Tax advisor’s timely recipe for accounting success

It’s not quite like playing around with pancake mixture, but when you’re in business of your own account there’s still a lot of fun stuff to do, writes Emily Coltman ACA, chief accountant at freelance tax provider Free Agent. There’s the marketing; the networking, the buying – even the eventual flipping of your business should prove to be a sweet experience!

That said in business, as in the kitchen, watching out for the sticky moments along the way will of course be a lot easier if you have a recipe for success. This is true regardless of what you create for your clients.    

This year, why not worry less about the vital ingredients? That’s the numbers, the accounting and the tax calculations that you have to do. So starting this Shrove Tuesday, in the same way that an egg is your key ingredient for the perfect pancakes, accounting should be the most important element for the success of your business. At the very least, the following recipe for accounting success will help you to avoid burning your fingers!

Use accounts as the base

Keeping your accounts isn’t just about making sure you’ve got the right information for the taxman, although this is of course important in itself.

Rather, the numbers can also provide vital information to help you run your business. Whether it’s your cash flow, your profits, how much tax you owe, your outstanding bills or your expenses, your accounts are the key to determining how your business is performing - and finding out how to make it work better for you.

Prices in pounds

You might be working on a project that you really enjoy doing, but which doesn’t bring in enough money to cover its costs. So, should you put your prices up - and by how much?

You won’t know unless you’ve recorded all the income for the project and all its associated costs, such as materials, and time that you and your team have spent on the work.

Until you’ve done all of the number crunching, there’s no way of telling what your new pricing should be - or whether you can afford to keep doing the project at the original price and cover the costs from elsewhere in your business.

Counting carrots

Equally, you might have customers who are always slow to pay.

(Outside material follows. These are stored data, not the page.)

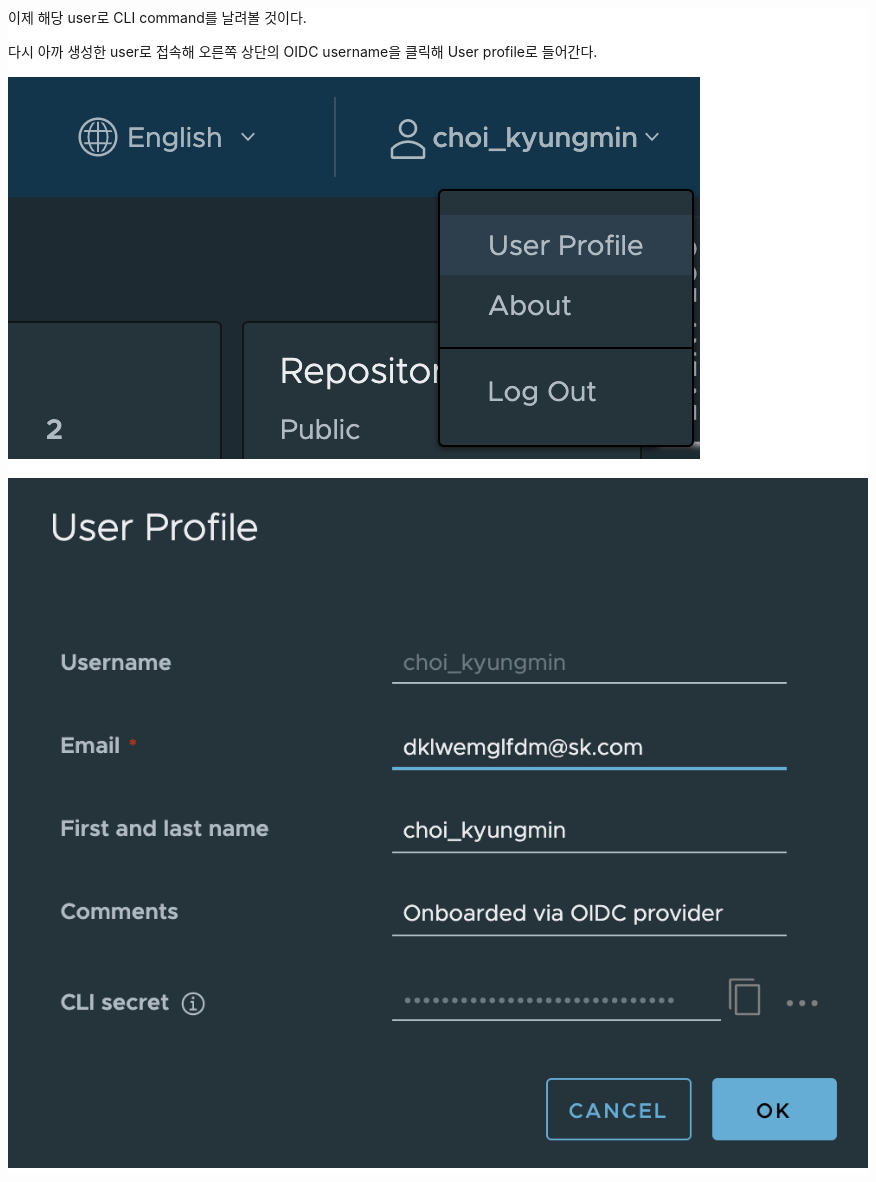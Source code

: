 이제 해당 user로 CLI command를 날려볼 것이다.

다시 아까 생성한 user로 접속해 오른쪽 상단의 OIDC username을 클릭해 User profile로 들어간다.

![user profile](../refarch/image/harbor-userprofile.png)

![user profile detail](../refarch/image/harbor-userprofiledetail.png)
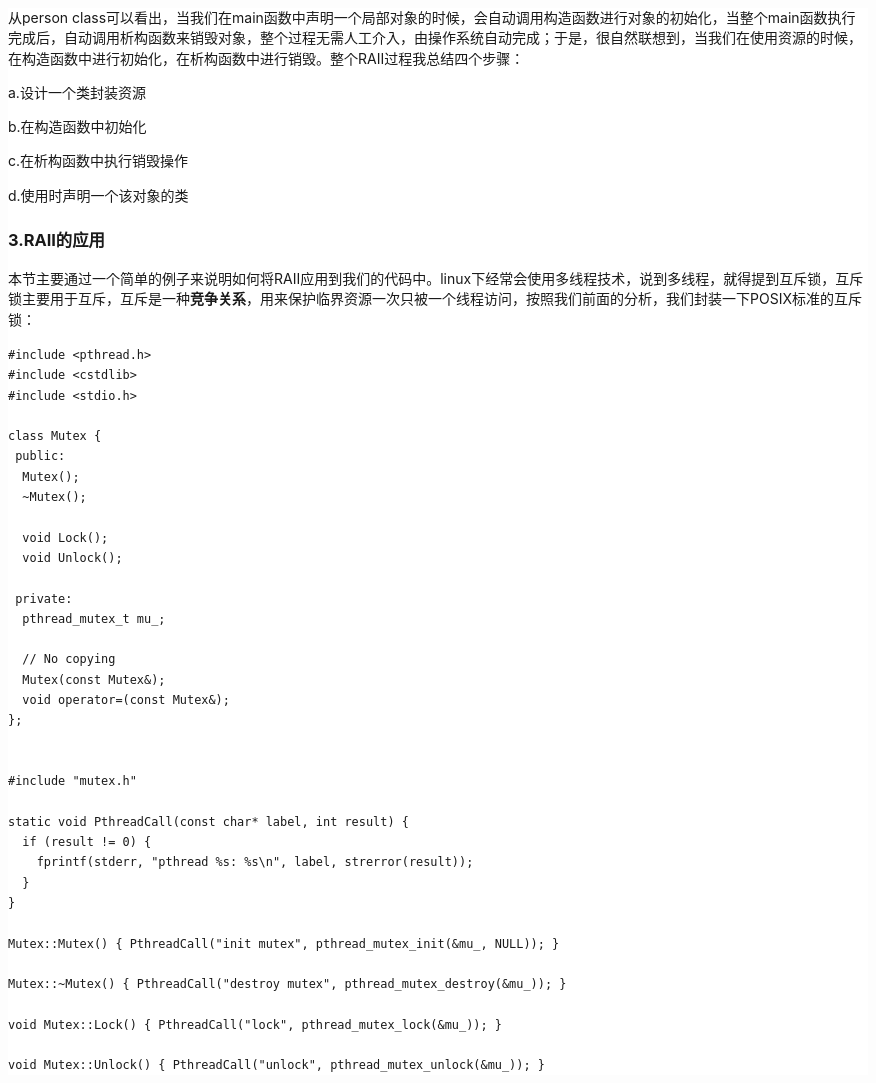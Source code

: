 从person class可以看出，当我们在main函数中声明一个局部对象的时候，会自动调用构造函数进行对象的初始化，当整个main函数执行完成后，自动调用析构函数来销毁对象，整个过程无需人工介入，由操作系统自动完成；于是，很自然联想到，当我们在使用资源的时候，在构造函数中进行初始化，在析构函数中进行销毁。整个RAII过程我总结四个步骤：

a.设计一个类封装资源

b.在构造函数中初始化

c.在析构函数中执行销毁操作

d.使用时声明一个该对象的类

### 3.RAII的应用

本节主要通过一个简单的例子来说明如何将RAII应用到我们的代码中。linux下经常会使用多线程技术，说到多线程，就得提到互斥锁，互斥锁主要用于互斥，互斥是一种**竞争关系**，用来保护临界资源一次只被一个线程访问，按照我们前面的分析，我们封装一下POSIX标准的互斥锁：

```text
#include <pthread.h>
#include <cstdlib>
#include <stdio.h>

class Mutex {
 public:
  Mutex();
  ~Mutex();

  void Lock();
  void Unlock(); 

 private:
  pthread_mutex_t mu_;

  // No copying
  Mutex(const Mutex&);
  void operator=(const Mutex&);
};


#include "mutex.h"

static void PthreadCall(const char* label, int result) {
  if (result != 0) {
    fprintf(stderr, "pthread %s: %s\n", label, strerror(result));
  }
}

Mutex::Mutex() { PthreadCall("init mutex", pthread_mutex_init(&mu_, NULL)); }

Mutex::~Mutex() { PthreadCall("destroy mutex", pthread_mutex_destroy(&mu_)); }

void Mutex::Lock() { PthreadCall("lock", pthread_mutex_lock(&mu_)); }

void Mutex::Unlock() { PthreadCall("unlock", pthread_mutex_unlock(&mu_)); }
```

As your business grows you won’t be able to remember who has paid you and who hasn’t.

By keeping your records up to date (and by using a simple invoice-issuing system for your customers and to record payments) you can see at a glance who has yet to pay you and how much they owe.

Without enough cash coming in, your business can’t survive for long - so you need to always stay on top of your payments.

Number crunching costs

Trying to remember your business’s costs in your head is something else you’ll very quickly lose track of. 

It’s very easy to spend money thinking “oh, that doesn’t cost very much”, but it’s surprising how quickly costs rack up.

How much did attending that networking event cost you – not only in terms of attendance fees, but also travel, parking, and your time?

Did it bring in enough customers to make the cost of attending worthwhile?  If not immediately, then might they come in the future? 

Don’t try to add up your costs in your head.  You will forget some of them and it’s not the best use of your brainpower, which you can spend better on helping your customers and providing a great service or product.

No excess tax

Nobody likes paying tax. However, you can make sure you’re not paying too much tax by keeping your books up to date.

There are often steps you can take to save tax on your business - for example, by buying a piece of equipment at the right time of the year.  However, if your books aren’t up to date, you won’t remember to do this and it could cost you in the long run.

Crunching the numbers can help you make sure your business is profitable, viable and will stand the test of time – and can even save you some money, too.  There may be aspects of your work that sizzle more, but when it comes to cooking up a business success, there’s no more important ingredient than your accounting.